Shoshone-Bannock Tribes Want
Fish Passage Above Snake River Dams

by Keith Ridler
Idaho State Journal, March 28, 2018

Bills aim to block reintroducing fish above Hells Canyon complex

Map: Idaho Power's three dams work together as the Hells Canyon Project to produce a substantial amount of the electricity that is sold to their customers. BOISE -- The Shoshone-Bannock Tribes are seeking to intervene in a utility’s attempt to negate an Oregon law requiring fish passage as part of relicensing for a hydroelectric project on the Snake River.

The Tribes on Tuesday filed documents with the U.S. Court of Appeals for the District of Columbia Circuit seeking to intervene in support of the Federal Energy Regulatory Commission.

Idaho Power in February petitioned the court to review a 2017 decision by the commission dismissing the Boise-based utility’s request that it exempt the three-dam Hells Canyon Complex from an Oregon law requiring fish passage as part of relicensing.

The tribes cite their 1868 Treaty of Fort Bridger with the U.S. government.

The tribes said they could be adversely affected because the treaty gives them rights to fish off-reservation in the waters of the Snake River and its tributaries.

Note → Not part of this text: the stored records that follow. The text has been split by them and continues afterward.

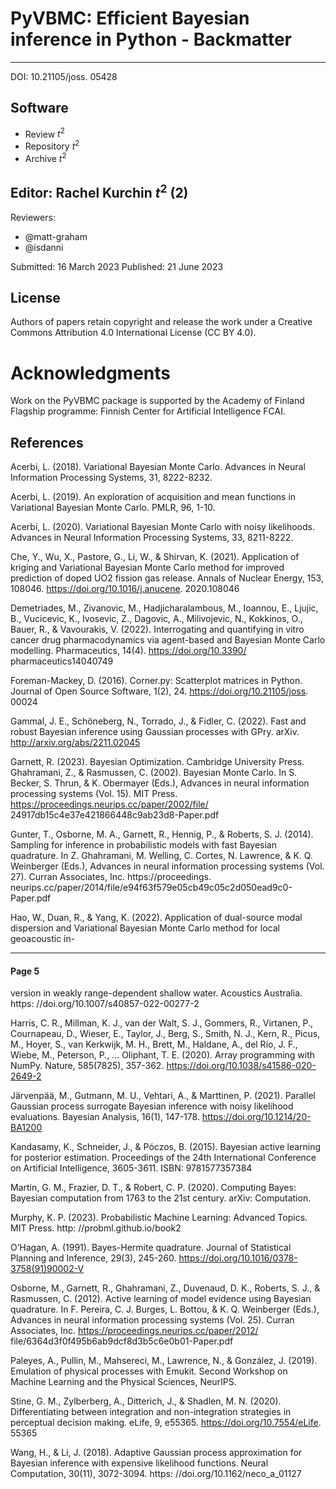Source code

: # PyVBMC: Efficient Bayesian inference in Python - Backmatter

---

DOI: 10.21105/joss. 05428

## Software

- Review $t^{2}$
- Repository $t^{2}$
- Archive $t^{2}$

## Editor: Rachel Kurchin $t^{2}$ (2)

Reviewers:

- @matt-graham
- @isdanni

Submitted: 16 March 2023
Published: 21 June 2023

## License

Authors of papers retain copyright and release the work under a Creative Commons Attribution 4.0 International License (CC BY 4.0).

# Acknowledgments

Work on the PyVBMC package is supported by the Academy of Finland Flagship programme: Finnish Center for Artificial Intelligence FCAI.

## References

Acerbi, L. (2018). Variational Bayesian Monte Carlo. Advances in Neural Information Processing Systems, 31, 8222-8232.

Acerbi, L. (2019). An exploration of acquisition and mean functions in Variational Bayesian Monte Carlo. PMLR, 96, 1-10.

Acerbi, L. (2020). Variational Bayesian Monte Carlo with noisy likelihoods. Advances in Neural Information Processing Systems, 33, 8211-8222.

Che, Y., Wu, X., Pastore, G., Li, W., \& Shirvan, K. (2021). Application of kriging and Variational Bayesian Monte Carlo method for improved prediction of doped UO2 fission gas release. Annals of Nuclear Energy, 153, 108046. https://doi.org/10.1016/j.anucene. 2020.108046

Demetriades, M., Zivanovic, M., Hadjicharalambous, M., Ioannou, E., Ljujic, B., Vucicevic, K., Ivosevic, Z., Dagovic, A., Milivojevic, N., Kokkinos, O., Bauer, R., \& Vavourakis, V. (2022). Interrogating and quantifying in vitro cancer drug pharmacodynamics via agent-based and Bayesian Monte Carlo modelling. Pharmaceutics, 14(4). https://doi.org/10.3390/ pharmaceutics14040749

Foreman-Mackey, D. (2016). Corner.py: Scatterplot matrices in Python. Journal of Open Source Software, 1(2), 24. https://doi.org/10.21105/joss. 00024

Gammal, J. E., Schöneberg, N., Torrado, J., \& Fidler, C. (2022). Fast and robust Bayesian inference using Gaussian processes with GPry. arXiv. http://arxiv.org/abs/2211.02045

Garnett, R. (2023). Bayesian Optimization. Cambridge University Press.
Ghahramani, Z., \& Rasmussen, C. (2002). Bayesian Monte Carlo. In S. Becker, S. Thrun, \& K. Obermayer (Eds.), Advances in neural information processing systems (Vol. 15). MIT Press. https://proceedings.neurips.cc/paper/2002/file/ 24917db15c4e37e421866448c9ab23d8-Paper.pdf

Gunter, T., Osborne, M. A., Garnett, R., Hennig, P., \& Roberts, S. J. (2014). Sampling for inference in probabilistic models with fast Bayesian quadrature. In Z. Ghahramani, M. Welling, C. Cortes, N. Lawrence, \& K. Q. Weinberger (Eds.), Advances in neural information processing systems (Vol. 27). Curran Associates, Inc. https://proceedings. neurips.cc/paper/2014/file/e94f63f579e05cb49c05c2d050ead9c0-Paper.pdf

Hao, W., Duan, R., \& Yang, K. (2022). Application of dual-source modal dispersion and Variational Bayesian Monte Carlo method for local geoacoustic in-

---

#### Page 5

version in weakly range-dependent shallow water. Acoustics Australia. https: //doi.org/10.1007/s40857-022-00277-2

Harris, C. R., Millman, K. J., van der Walt, S. J., Gommers, R., Virtanen, P., Cournapeau, D., Wieser, E., Taylor, J., Berg, S., Smith, N. J., Kern, R., Picus, M., Hoyer, S., van Kerkwijk, M. H., Brett, M., Haldane, A., del Río, J. F., Wiebe, M., Peterson, P., ... Oliphant, T. E. (2020). Array programming with NumPy. Nature, 585(7825), 357-362. https://doi.org/10.1038/s41586-020-2649-2

Järvenpää, M., Gutmann, M. U., Vehtari, A., \& Marttinen, P. (2021). Parallel Gaussian process surrogate Bayesian inference with noisy likelihood evaluations. Bayesian Analysis, 16(1), 147-178. https://doi.org/10.1214/20-BA1200

Kandasamy, K., Schneider, J., \& Póczos, B. (2015). Bayesian active learning for posterior estimation. Proceedings of the 24th International Conference on Artificial Intelligence, 3605-3611. ISBN: 9781577357384

Martin, G. M., Frazier, D. T., \& Robert, C. P. (2020). Computing Bayes: Bayesian computation from 1763 to the 21st century. arXiv: Computation.

Murphy, K. P. (2023). Probabilistic Machine Learning: Advanced Topics. MIT Press. http: //probml.github.io/book2

O’Hagan, A. (1991). Bayes-Hermite quadrature. Journal of Statistical Planning and Inference, 29(3), 245-260. https://doi.org/10.1016/0378-3758(91)90002-V

Osborne, M., Garnett, R., Ghahramani, Z., Duvenaud, D. K., Roberts, S. J., \& Rasmussen, C. (2012). Active learning of model evidence using Bayesian quadrature. In F. Pereira, C. J. Burges, L. Bottou, \& K. Q. Weinberger (Eds.), Advances in neural information processing systems (Vol. 25). Curran Associates, Inc. https://proceedings.neurips.cc/paper/2012/ file/6364d3f0f495b6ab9dcf8d3b5c6e0b01-Paper.pdf

Paleyes, A., Pullin, M., Mahsereci, M., Lawrence, N., \& González, J. (2019). Emulation of physical processes with Emukit. Second Workshop on Machine Learning and the Physical Sciences, NeurIPS.

Stine, G. M., Zylberberg, A., Ditterich, J., \& Shadlen, M. N. (2020). Differentiating between integration and non-integration strategies in perceptual decision making. eLife, 9, e55365. https://doi.org/10.7554/eLife. 55365

Wang, H., \& Li, J. (2018). Adaptive Gaussian process approximation for Bayesian inference with expensive likelihood functions. Neural Computation, 30(11), 3072-3094. https: //doi.org/10.1162/neco_a_01127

Brad Bowlin, Idaho Power spokesman, said the company was reviewing the document.

“Idaho Power is still actively working with the states to resolve the fish passage issue, and we remain hopeful that further litigation of this issue will be unnecessary,” he said in an email to The Associated Press on Wednesday.

Idaho Power’s 50-year license to operate the complex on the Idaho-Oregon border expired in 2005, and the company has since been operating on annually issued licenses.

Oregon wants salmon and steelhead to be able to access four Oregon tributaries that feed into the Hells Canyon Complex. But Idaho lawmakers have prohibited moving salmon and steelhead upstream of the three dams.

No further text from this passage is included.